As expected, this isn’t working; we need to use the private key you saved earlier. Go to the directory where you saved the django.pem file and type the following:

$ ssh -i django-keypair.pem root@ec2-75-101-248-101.compute-1.amazonaws.com

         __|  __|_  )  Fedora 8
         _|  (     /    32-bit
        ___|\___|___|

 Welcome to an EC2 Public Image
                       : -)
    Base

[root@ ~]#

That’s better!

If you try pointing your browser towards ‘http://ec2-75-101-248-101.compute-1.amazonaws.com:8000/’ you should get a ‘can’t establish a connection’ error since there is no web server running on port 8000 as of yet.

Step 8: Install required software

Most AMI instances are stripped to the bone, so we have to add the software packages we need to get Django up and running. The steps required will of course vary from AMI to AMI, but running the following script as root is sufficient for our v1.07 Fedora 8 instance:

# Install subversion
yum -y install subversion

# Install, initialize and launch PostgreSQL
yum -y install postgresql postgresql-server
service postgresql initdb
service postgresql start

# Modify PostgreSQL config to avoid username/password problems
# Note: This grants access to _all_ local traffic!
cat &gt; /var/lib/pgsql/data/pg_hba.conf &lt;&lt;EOM
local all all trust
host all all 127.0.0.1/32 trust
EOM

# Restart PostgreSQL to enable new security policy
service postgresql restart

# Set up a database for Django
psql -U postgres -c &quot;create database djangotest encoding 'utf8'&quot;

# Install Django (I always checkout from SVN)
cd /opt
svn co http://code.djangoproject.com/svn/django/trunk/ django-trunk
ln -s /opt/django-trunk/django /usr/lib/python2.5/site-packages/django
ln -s /opt/django-trunk/django/bin/django-admin.py /usr/local/bin

# Install psycopg2 (for database access from Python)
yum -y install python-psycopg2

Step 9: Set up a Django project

First we set up an account for our test Django project:

[root ~]# useradd djangotest
[root ~]# su - djangotest
[djangotest ~]$

For the full story on how to create a new Django project you should have a look at the official tutorial.

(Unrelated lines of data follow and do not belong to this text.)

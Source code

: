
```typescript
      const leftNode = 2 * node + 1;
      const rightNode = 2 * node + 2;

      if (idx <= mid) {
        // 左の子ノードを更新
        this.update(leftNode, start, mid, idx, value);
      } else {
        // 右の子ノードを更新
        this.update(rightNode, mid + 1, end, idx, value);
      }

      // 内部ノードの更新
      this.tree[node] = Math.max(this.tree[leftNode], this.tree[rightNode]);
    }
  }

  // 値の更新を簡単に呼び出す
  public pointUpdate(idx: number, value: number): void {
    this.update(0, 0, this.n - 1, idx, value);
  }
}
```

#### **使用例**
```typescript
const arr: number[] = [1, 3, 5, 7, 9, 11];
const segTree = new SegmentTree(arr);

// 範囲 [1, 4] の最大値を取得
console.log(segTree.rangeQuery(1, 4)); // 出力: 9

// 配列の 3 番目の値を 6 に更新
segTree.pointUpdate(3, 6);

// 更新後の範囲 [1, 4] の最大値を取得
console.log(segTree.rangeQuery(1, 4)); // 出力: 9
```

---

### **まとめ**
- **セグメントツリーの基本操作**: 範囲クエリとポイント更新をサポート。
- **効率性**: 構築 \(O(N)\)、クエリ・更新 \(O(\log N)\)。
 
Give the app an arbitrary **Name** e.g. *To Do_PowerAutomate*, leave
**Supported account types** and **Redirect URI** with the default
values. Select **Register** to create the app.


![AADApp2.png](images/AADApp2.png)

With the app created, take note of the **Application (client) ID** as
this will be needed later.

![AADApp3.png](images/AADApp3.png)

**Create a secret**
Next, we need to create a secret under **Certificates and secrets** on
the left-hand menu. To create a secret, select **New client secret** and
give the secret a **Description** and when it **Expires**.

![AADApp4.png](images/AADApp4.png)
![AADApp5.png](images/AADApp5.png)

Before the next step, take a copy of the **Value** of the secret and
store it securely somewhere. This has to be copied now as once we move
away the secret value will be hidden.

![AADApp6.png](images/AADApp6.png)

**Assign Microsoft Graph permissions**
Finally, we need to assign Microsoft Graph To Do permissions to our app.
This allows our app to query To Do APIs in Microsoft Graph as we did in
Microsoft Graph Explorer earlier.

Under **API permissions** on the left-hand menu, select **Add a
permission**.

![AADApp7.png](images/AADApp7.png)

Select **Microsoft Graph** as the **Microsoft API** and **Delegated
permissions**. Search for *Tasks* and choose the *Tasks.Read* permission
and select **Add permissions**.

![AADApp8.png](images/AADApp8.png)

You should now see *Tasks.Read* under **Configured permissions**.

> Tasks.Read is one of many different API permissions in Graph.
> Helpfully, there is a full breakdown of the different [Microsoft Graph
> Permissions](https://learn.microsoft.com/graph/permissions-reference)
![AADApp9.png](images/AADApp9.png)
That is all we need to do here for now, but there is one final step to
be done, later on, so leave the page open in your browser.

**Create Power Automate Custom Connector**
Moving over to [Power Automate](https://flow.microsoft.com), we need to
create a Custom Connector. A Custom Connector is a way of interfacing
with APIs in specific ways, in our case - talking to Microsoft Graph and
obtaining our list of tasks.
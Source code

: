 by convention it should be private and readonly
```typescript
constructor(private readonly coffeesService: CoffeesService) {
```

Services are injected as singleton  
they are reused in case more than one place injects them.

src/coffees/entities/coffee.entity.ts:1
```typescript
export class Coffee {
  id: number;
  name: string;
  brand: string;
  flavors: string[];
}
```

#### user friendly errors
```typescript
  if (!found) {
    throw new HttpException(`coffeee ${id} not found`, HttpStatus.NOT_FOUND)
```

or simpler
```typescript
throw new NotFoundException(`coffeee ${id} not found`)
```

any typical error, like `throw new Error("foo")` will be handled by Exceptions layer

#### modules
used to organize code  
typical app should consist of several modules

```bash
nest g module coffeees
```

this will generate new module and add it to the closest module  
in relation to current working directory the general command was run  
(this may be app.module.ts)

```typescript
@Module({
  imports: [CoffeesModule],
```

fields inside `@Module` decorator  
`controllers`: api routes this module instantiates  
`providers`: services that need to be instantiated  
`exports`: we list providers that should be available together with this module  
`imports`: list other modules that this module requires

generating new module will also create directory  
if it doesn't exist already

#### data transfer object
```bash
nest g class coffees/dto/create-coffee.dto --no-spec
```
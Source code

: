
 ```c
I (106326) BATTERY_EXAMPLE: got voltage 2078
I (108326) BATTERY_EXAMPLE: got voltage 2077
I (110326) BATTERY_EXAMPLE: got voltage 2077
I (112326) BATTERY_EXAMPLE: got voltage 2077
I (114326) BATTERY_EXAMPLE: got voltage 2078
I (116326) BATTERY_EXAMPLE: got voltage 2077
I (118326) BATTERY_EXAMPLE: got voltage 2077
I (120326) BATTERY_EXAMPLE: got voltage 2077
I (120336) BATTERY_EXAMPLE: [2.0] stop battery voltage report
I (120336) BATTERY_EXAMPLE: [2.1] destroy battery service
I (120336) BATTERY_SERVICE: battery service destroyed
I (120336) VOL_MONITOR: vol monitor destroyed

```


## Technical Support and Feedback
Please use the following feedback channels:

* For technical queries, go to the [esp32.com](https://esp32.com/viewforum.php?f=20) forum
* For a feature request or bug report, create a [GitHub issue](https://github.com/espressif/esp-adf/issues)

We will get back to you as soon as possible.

For now, just execute the following as the ‘djangotest’ user:

[djangotest ~]$ django-admin.py startproject mysite

Now we have all we need to test if the installation is working. Launch the development server like this:

[djangotest ~]$ python mysite/manage.py runserver ec2-75-101-248-101.compute-1.amazonaws.com:8000
Validating models...
0 errors found

Django version 1.0-beta_1-SVN-8461, using settings 'mysite.settings'
Development server is running at http://ec2-75-101-248-101.compute-1.amazonaws.com:8000/
Quit the server with CONTROL-C.

Note that I am using the full external domain name with the ‘runserver’ command.

Visit ‘http://ec2-75-101-248-101.compute-1.amazonaws.com:8000/’ with your browser and you should see the regular Django ‘It worked!’ page.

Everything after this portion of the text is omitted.